I should clarify and come clean a little about where I’ve been while not blogging lately. Sure, I’ve been working a pile of hours at my mom’s store. Sure, I’ve been teaching an 8-week Composition course*, filled with students who are, excuse me, ass holes. (Class ends Tuesday. I cannot freakin’ wait.) Sure, I have a three-year-old and a husband and all the sundry tasks that come with those. But really it is important for me to disclose that I also kind of fell headlong into Harry Potter.
In this trio of blog posts, I will**:
a. give some history about me and Harry Potter
b. tell an amusing anecdote
c. make an apology
d. admit my devotion
History***
My first HP experience, I was a bystander. A tutor, more specifically. My student was enrolled in a Children’s Lit course at the college where I now teach, and toward the end of the semester, she had to read Harry Potter and the Sorcerer’s Stone. It was freshly out in paperback. I opted not to read it with her, and this was okay with my student. Her intended audience for the final essay was a person who had not read the book, so this positioned me to help her work on interpretation from outside the story and on capturing only the necessary summary. Halfway through this tutoring experience, I decided I had to read the book, but I didn’t pick it up until just before the movie came out.

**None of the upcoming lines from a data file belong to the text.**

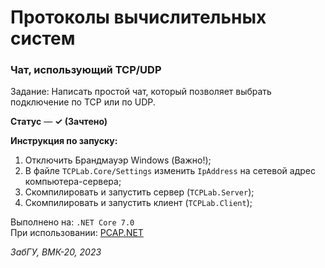 # Протоколы вычислительных систем
### Чат, использующий TCP/UDP

Задание: Написать простой чат, который позволяет выбрать подключение по TCP или по UDP.  

**Статус** — **✓ (Зачтено)**  

**Инструкция по запуску:**  
1. Отключить Брандмауэр Windows (Важно!);
2. В файле `TCPLab.Core/Settings` изменить `IpAddress` на сетевой адрес компьютера-сервера;
3. Скомпилировать и запустить сервер (`TCPLab.Server`);
4. Скомпилировать и запустить клиент (`TCPLab.Client`);

Выполнено на: `.NET Core 7.0`  
При использовании: [PCAP.NET](https://github.com/PcapDotNet/Pcap.Net)

*ЗабГУ, ВМК-20, 2023*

If I know one thing about myself, it is that I like to read a book before I see the movie. Since I had already wanted to read Sorcerer’s Stone, I finally grabbed a copy when the trailers started showing on TV and I read it fairly quickly. Not blazingly so, but I was enchanted and I was happy that I finally picked it up. Then I saw the movie, and while I was disappointed in young Daniel Radcliffe (he didn’t match my imagined Harry), I think I fell in love with the overall story. It happens I was also in a Roald Dahl kick at the time, so by its genre and premise alone the story was already positioned for success with me.
Along the way to the third movie, I followed the same course: book comes out in paperback, movie is about to come out, amy reads and loves book, amy sees and loves movie.
In fact, I loved book 3 so much, I grabbed book 4, Goblet of Fire, as soon as it hit the shelves in paperback. But dig this. I couldn’t get into it. I tried. I read about 2/3 of it and pooped out. When the movie was about to be released, I didn’t even finish the book – I just saw the movie with no idea how it ended.
By the way. I make no guarantee that I won’t spoil some aspect of any of the 7 books from here on out. If you’re trying to preserve your Harry-Potter-virgin-ears, now would be a good time to go. Come back when you’ve read the series or no longer care about having it spoilt for ya.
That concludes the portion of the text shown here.